My Duty as a Female
Date Wednesday, April 24, 2024 - 09:48 AM PST
Topic Entertainment


As a female, it is my duty to say one thing and mean another.
If you should find out what I mean, I must change what I mean. Then I must use it all against you.
I must play mind games.
You know how it goes. I have to whine about not getting enough affection, then I must push you away for smothering. Also, there’s the good ol’ “wait and see if he calls” routine.

I must complain about my body.
As a female, I must always be at war. Remember, I am outnumbered. It is me versus the bathroom scale, the fatty acids, the regular coke, the friends who look better than me, the cheesecake, the mirror, the gym fees, the Hors d'oeuvres, and the commercials. I must never be content. Which brings us to our next item:

I must fish for compliments.
For example, if I say, “Man! I exercise all the freaking time, and this fat never goes away,” I am actually saying, “Please shower me with compliments.” I would like to hear something to the effect of, “What’re you talking about? There isn’t an ounce of fat on you! If I ever hear you complaining about your body again I’m going have a fit.”

You must never know that I go to the bathroom.
Well, peeing is okay. But females never do that other thing. It’s that simple. In order to preserve this truth, and so that I never expose human bodily function, I must have correct timing, i.e. with the shower on, before shower. Shower must last at least a half hour.

I must be vain at all times.
For the college student this means waking up Sunday morning, taking a shower, putting on fresh pajamas, applying makeup, and then going to breakfast so everyone thinks I wake up looking like this.

I must throw pity parties for myself.
This usually involves eating.

I must talk smack about you behind your back.
This only works if I am nice to your face. As a female, I must pretend to care about your problems, then after you leave, bitch about your whining. The reason I do this is because it makes me feel better about myself.

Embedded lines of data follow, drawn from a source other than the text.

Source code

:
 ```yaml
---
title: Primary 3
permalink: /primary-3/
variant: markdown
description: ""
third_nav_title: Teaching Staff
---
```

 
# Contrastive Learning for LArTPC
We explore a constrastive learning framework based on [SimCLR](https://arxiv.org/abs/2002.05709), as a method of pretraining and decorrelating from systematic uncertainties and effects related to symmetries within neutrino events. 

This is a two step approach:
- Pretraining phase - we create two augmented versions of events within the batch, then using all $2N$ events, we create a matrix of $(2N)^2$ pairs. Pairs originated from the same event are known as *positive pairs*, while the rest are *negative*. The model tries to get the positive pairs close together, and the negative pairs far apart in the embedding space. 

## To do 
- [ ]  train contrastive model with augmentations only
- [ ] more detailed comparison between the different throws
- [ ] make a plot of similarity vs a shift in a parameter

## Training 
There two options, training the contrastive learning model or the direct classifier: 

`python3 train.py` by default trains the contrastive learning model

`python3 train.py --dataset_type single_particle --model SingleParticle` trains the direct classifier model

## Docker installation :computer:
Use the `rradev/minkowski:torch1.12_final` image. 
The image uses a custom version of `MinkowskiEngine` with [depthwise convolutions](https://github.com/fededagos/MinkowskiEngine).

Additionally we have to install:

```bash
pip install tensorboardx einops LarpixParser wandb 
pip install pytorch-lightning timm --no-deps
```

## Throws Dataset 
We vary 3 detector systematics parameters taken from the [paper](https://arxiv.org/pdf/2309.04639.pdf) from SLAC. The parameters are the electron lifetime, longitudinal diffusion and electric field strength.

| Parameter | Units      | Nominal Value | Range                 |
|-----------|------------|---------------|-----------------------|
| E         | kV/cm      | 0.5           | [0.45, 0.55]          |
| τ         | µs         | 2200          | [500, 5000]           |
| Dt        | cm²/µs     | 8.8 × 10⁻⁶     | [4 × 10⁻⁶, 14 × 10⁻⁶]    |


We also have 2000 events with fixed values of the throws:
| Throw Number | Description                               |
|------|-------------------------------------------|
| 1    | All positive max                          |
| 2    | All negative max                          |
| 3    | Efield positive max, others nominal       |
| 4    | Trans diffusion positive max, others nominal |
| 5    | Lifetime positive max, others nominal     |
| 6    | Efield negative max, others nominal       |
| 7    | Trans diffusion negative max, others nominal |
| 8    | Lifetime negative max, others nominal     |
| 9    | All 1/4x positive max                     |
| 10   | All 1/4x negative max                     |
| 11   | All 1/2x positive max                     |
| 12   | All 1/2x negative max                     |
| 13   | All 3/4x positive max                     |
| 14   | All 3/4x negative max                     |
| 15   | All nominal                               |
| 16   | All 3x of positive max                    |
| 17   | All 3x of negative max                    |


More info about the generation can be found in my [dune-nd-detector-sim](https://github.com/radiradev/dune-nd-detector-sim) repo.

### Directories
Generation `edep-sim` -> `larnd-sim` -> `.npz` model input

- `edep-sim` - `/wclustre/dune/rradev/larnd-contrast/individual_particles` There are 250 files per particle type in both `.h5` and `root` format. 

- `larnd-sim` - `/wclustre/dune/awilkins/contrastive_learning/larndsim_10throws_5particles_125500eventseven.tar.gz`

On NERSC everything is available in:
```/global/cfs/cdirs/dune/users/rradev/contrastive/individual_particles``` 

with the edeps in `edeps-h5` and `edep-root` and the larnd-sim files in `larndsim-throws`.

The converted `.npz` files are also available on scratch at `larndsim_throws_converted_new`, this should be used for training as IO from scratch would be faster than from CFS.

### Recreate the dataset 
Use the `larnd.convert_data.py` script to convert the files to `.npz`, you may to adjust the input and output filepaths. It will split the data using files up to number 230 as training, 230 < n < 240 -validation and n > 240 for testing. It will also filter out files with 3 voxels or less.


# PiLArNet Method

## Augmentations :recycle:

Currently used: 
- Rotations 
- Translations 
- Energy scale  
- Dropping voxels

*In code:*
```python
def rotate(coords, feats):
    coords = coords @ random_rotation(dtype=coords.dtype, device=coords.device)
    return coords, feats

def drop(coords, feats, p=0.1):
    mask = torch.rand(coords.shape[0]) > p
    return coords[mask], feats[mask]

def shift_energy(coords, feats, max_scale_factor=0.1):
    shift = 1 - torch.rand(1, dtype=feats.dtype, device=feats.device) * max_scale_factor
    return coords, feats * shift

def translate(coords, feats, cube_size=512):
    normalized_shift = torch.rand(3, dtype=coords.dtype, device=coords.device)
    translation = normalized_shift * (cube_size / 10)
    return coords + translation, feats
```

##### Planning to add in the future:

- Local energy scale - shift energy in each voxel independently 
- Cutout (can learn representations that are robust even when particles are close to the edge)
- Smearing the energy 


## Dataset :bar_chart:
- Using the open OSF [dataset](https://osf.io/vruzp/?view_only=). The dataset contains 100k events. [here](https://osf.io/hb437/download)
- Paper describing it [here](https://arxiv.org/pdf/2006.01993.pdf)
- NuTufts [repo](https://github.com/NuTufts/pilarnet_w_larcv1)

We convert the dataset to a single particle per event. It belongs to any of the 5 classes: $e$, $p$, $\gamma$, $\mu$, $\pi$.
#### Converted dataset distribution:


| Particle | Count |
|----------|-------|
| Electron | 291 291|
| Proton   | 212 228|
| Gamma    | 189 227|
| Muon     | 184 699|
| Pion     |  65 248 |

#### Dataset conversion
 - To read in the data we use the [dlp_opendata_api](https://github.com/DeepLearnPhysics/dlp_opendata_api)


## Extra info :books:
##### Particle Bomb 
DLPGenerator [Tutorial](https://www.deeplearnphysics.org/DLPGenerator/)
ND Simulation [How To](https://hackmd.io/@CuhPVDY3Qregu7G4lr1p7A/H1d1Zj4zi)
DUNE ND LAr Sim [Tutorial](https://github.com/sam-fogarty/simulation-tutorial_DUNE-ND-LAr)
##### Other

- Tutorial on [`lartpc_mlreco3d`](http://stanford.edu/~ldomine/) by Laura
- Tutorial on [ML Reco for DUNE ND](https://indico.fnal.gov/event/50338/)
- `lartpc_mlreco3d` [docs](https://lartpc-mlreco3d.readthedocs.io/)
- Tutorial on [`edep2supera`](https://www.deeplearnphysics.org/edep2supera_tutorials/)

Accomplishing something useful and feeling good about that is forbidden.

I must whine. A lot.
It’s too cold. I’m unhappy. My boobs aren’t big enough. You don’t care. I’m misunderstood. You never call. I look fat in this. Mom won’t leave me alone. Men are pigs. Get that camera out of here. I get blamed for everything. You were looking at her. My head hurts. There’s too much stress in my life. My boss is an idiot. You’re an idiot. Does she look better than me? Is that a pimple? I can’t stand this song. Et cetera.

I must blame my parents for everything.
In special circumstances, this can actually apply to males as well. I am irresponsible because of my childhood. I am always late because that’s how my parents were. I’m rude because dad is rude. I’m messy because of the way I was raised. I’m a bitch because that’s how mom’s example taught me to be. I can also blame everything on PMS. (This works well for any bitchiness not covered in the parents complaint.) If there’s any angst left over I can always blame you.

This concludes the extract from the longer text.